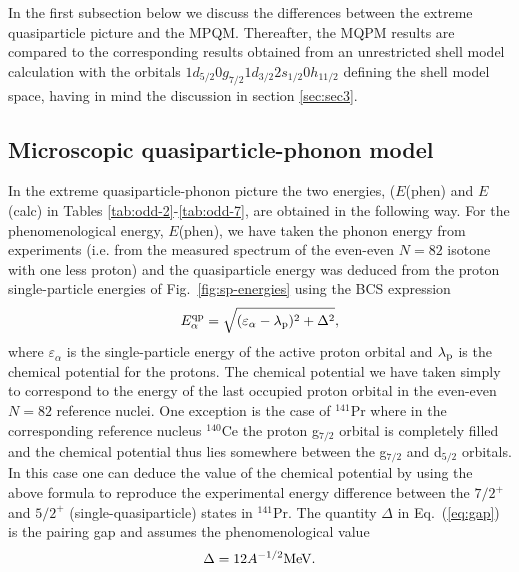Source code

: In the first subsection below we discuss the differences between the
extreme quasiparticle picture and the MPQM. Thereafter, the MQPM results
are compared to the corresponding results obtained from an
unrestricted shell model calculation with the orbitals 
$1d_{5/2}0g_{7/2}1d_{3/2}2s_{1/2}0h_{11/2}$ defining the shell model
space, having in mind the discussion in section \ref{sec:sec3}. 

\subsection{Microscopic quasiparticle-phonon model}


In the extreme quasiparticle-phonon picture the two energies, ($E$(phen)
and $E$(calc) in Tables \ref{tab:odd-2}-\ref{tab:odd-7}, are obtained in 
the following way. 
For the phenomenological energy, $E$(phen), we have taken the phonon energy from experiments
(i.e. from the measured spectrum of the even-even $N=82$ isotone with 
one less proton) and the quasiparticle energy was deduced from the 
proton single-particle energies of Fig.\ \ref{fig:sp-energies} 
using the BCS expression
\begin{equation}
      E_{\alpha}^{\rm qp}=\sqrt{(\varepsilon_{\alpha}-\lambda_{\rm p})^2+
      \Delta^2},
      \label{eq:gap}
\end{equation}
where $\varepsilon_{\alpha}$ is the single-particle energy of the active
proton orbital and $\lambda_{\rm p}$ is the chemical potential for the 
protons. The chemical potential we have taken simply to correspond to the
energy of the last occupied proton orbital in the even-even $N=82$
reference nuclei. One exception is the case of $^{141}$Pr where in the
corresponding reference nucleus $^{140}$Ce the proton g$_{7/2}$ orbital
is completely filled and the chemical potential thus lies somewhere
between the g$_{7/2}$ and d$_{5/2}$ orbitals. In this case one can
deduce the value of the chemical potential by using the above formula
to reproduce the experimental energy difference between the $7/2^+$
and $5/2^+$ (single-quasiparticle) states in $^{141}$Pr.
The quantity $\Delta$ in Eq.\ (\ref{eq:gap}) is the pairing gap and assumes the
phenomenological value
\begin{equation}
     \Delta = 12A^{-1/2} {\rm MeV}.
\end{equation}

*Problem details*. Needed here is a verbatim copy of the data from the first line through the line with "energy of the last", without pictures.

*Solved exercise*.
Source code

: In the first subsection below we discuss the differences between the
extreme quasiparticle picture and the MPQM. Thereafter, the MQPM results
are compared to the corresponding results obtained from an
unrestricted shell model calculation with the orbitals 
$1d_{5/2}0g_{7/2}1d_{3/2}2s_{1/2}0h_{11/2}$ defining the shell model
space, having in mind the discussion in section \ref{sec:sec3}. 

\subsection{Microscopic quasiparticle-phonon model}


In the extreme quasiparticle-phonon picture the two energies, ($E$(phen)
and $E$(calc) in Tables \ref{tab:odd-2}-\ref{tab:odd-7}, are obtained in 
the following way. 
For the phenomenological energy, $E$(phen), we have taken the phonon energy from experiments
(i.e. from the measured spectrum of the even-even $N=82$ isotone with 
one less proton) and the quasiparticle energy was deduced from the 
proton single-particle energies of Fig.\ \ref{fig:sp-energies} 
using the BCS expression
\begin{equation}
      E_{\alpha}^{\rm qp}=\sqrt{(\varepsilon_{\alpha}-\lambda_{\rm p})^2+
      \Delta^2},
      \label{eq:gap}
\end{equation}
where $\varepsilon_{\alpha}$ is the single-particle energy of the active
proton orbital and $\lambda_{\rm p}$ is the chemical potential for the 
protons. The chemical potential we have taken simply to correspond to the
energy of the last occupied proton orbital in the even-even $N=82$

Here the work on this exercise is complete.